Maria Hinojosa, on a motorcycle crossing the river, and the team prepares to attempt to cross one of several rivers that have flooded in hopes of arriving at Las Tekas camp before nightfall. (Photo by Julieta Martinelli)

In November of 2021, I found myself hearing the same words. Yet another “caravan,” more fear-mongering, more misunderstanding of what and why people move in this way, even after all these years—this goes back further than 2018.

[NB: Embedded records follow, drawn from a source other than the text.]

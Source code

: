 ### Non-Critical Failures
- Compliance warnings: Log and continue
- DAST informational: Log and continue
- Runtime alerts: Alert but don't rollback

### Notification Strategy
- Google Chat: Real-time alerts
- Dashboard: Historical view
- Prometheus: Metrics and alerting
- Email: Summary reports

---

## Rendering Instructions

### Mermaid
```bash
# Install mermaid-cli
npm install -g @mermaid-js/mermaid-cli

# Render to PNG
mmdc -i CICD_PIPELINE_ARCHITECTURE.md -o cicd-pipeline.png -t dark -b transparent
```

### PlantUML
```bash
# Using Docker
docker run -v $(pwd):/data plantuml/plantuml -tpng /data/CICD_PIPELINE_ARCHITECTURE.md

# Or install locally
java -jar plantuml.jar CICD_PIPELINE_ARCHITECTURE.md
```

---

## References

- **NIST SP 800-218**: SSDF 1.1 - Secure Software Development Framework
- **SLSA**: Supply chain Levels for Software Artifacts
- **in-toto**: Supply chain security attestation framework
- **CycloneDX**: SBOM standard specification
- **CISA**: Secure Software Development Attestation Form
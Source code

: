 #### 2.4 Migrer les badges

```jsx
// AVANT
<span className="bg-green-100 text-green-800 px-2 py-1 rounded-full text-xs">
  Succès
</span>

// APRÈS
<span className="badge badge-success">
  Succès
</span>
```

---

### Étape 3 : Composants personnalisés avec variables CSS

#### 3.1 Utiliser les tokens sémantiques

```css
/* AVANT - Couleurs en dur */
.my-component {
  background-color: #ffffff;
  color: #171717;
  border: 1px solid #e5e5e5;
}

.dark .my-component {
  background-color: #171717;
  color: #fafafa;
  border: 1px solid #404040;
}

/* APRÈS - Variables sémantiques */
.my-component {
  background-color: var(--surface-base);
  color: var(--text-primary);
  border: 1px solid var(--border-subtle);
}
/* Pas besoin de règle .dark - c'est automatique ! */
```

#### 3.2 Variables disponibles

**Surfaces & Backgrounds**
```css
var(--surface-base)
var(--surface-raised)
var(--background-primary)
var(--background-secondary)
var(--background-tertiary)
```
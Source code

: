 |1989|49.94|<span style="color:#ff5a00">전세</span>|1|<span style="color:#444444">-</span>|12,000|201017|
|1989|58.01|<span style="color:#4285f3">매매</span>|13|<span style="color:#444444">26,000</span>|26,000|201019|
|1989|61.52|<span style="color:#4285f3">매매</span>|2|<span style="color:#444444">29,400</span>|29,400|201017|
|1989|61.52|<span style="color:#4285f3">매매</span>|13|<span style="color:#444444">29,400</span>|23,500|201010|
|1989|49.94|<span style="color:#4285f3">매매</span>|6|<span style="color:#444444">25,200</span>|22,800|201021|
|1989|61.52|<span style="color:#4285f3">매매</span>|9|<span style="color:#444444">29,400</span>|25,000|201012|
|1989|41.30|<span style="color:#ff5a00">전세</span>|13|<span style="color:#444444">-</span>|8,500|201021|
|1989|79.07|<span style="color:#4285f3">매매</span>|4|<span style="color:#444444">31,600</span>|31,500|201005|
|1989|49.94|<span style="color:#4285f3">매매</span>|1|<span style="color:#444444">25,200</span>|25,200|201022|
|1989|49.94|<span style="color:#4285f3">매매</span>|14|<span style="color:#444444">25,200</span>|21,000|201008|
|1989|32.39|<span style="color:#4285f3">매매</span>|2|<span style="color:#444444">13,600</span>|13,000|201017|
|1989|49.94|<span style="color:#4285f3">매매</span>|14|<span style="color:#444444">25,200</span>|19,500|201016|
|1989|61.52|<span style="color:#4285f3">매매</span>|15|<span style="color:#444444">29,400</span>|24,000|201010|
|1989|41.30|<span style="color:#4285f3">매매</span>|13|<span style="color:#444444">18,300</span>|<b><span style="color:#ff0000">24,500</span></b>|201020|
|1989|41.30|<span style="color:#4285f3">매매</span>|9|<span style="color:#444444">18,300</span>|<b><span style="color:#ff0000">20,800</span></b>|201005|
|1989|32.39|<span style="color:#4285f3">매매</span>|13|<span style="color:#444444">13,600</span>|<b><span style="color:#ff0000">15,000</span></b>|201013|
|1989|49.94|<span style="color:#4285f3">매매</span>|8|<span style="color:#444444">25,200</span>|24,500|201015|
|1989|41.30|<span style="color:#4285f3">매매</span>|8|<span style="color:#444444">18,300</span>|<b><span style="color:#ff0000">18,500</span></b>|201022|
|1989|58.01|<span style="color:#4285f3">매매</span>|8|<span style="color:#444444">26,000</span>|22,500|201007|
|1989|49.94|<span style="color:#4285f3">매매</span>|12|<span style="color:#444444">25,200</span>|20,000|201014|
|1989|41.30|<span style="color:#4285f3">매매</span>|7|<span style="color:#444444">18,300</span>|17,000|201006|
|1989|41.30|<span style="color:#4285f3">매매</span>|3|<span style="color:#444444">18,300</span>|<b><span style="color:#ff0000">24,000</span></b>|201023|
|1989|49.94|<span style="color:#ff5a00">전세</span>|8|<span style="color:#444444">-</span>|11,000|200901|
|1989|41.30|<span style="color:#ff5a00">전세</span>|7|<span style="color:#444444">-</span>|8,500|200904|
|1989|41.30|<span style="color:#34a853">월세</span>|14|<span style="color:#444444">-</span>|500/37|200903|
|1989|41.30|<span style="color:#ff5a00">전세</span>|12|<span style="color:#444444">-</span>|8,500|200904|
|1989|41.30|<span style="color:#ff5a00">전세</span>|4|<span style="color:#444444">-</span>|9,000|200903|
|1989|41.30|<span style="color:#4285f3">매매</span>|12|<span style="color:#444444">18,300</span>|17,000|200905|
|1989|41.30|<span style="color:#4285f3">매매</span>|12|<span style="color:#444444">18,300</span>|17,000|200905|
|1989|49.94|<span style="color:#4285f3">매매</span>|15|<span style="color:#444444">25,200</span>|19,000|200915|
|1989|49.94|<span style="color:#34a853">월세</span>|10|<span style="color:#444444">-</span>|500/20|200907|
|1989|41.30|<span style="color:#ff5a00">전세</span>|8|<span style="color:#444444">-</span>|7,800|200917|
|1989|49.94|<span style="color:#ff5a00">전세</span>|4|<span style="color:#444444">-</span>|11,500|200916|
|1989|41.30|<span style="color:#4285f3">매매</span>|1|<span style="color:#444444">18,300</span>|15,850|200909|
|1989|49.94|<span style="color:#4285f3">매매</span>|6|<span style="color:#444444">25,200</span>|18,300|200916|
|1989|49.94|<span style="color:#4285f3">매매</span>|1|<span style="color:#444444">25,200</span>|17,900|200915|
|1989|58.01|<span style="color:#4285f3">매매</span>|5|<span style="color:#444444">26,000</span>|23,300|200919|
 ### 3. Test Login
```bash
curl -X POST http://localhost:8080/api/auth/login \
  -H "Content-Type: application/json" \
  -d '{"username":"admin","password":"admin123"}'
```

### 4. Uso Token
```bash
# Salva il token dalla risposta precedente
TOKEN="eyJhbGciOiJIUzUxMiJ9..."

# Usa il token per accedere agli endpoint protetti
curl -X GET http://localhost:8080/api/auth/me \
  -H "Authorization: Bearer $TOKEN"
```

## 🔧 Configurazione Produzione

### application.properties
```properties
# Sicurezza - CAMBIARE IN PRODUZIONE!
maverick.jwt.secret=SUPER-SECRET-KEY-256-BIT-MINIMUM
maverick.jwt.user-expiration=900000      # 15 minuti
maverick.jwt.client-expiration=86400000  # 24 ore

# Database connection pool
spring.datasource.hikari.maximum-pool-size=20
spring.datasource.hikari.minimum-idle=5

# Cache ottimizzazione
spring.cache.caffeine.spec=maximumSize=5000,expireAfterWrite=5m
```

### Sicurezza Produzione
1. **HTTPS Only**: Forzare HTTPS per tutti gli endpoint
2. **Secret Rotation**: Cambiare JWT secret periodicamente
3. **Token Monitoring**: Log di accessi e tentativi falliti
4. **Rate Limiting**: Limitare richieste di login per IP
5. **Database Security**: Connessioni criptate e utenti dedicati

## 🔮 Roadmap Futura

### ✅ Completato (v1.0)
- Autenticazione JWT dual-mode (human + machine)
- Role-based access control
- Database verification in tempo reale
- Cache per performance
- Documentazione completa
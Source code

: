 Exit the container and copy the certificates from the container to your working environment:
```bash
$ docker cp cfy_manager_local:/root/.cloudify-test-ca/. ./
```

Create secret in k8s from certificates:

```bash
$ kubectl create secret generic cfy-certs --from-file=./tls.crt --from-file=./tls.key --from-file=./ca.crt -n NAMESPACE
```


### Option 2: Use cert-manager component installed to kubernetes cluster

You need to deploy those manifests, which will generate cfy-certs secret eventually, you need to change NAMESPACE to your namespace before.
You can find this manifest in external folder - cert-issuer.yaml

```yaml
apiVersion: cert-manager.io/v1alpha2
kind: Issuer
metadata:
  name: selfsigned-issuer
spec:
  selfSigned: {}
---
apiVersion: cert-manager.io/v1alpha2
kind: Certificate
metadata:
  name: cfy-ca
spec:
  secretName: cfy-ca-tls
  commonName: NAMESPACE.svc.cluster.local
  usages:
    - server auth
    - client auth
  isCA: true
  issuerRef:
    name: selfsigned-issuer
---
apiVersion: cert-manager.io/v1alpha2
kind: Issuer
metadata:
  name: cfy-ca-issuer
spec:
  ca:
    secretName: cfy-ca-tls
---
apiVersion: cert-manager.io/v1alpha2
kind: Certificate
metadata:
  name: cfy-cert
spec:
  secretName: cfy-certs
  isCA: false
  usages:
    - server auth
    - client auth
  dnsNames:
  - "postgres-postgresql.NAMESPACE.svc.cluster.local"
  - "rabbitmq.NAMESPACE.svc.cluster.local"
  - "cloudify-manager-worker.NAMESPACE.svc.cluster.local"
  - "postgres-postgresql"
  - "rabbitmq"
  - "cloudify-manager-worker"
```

Maria Hinojosa holds Wideline Felix’s hand as they walk on a highway in Oaxaca, Mexico, as part of a northbound “caravan” of asylum seekers. The Felix family, who is Haitian but began their journey last year in Brazil, are profiled in the latest episode of “The Moving Border: Even Further South.” (Photo by Yurema Pérez-Hinojosa)

Again, we went to Mexico. We knew two things: we wanted the third episode of “The Moving Border” series to focus on the changes —or lack of— after the first year of the Joe Biden presidency, who made lofty promises related to the treatment of asylum seekers and migrants, and this episode needed to delve into an issue we’d missed in our prior reporting, the particularly harsh conditions and the racism that Black asylum seekers experience, not just at the U.S. border, but throughout their journey there.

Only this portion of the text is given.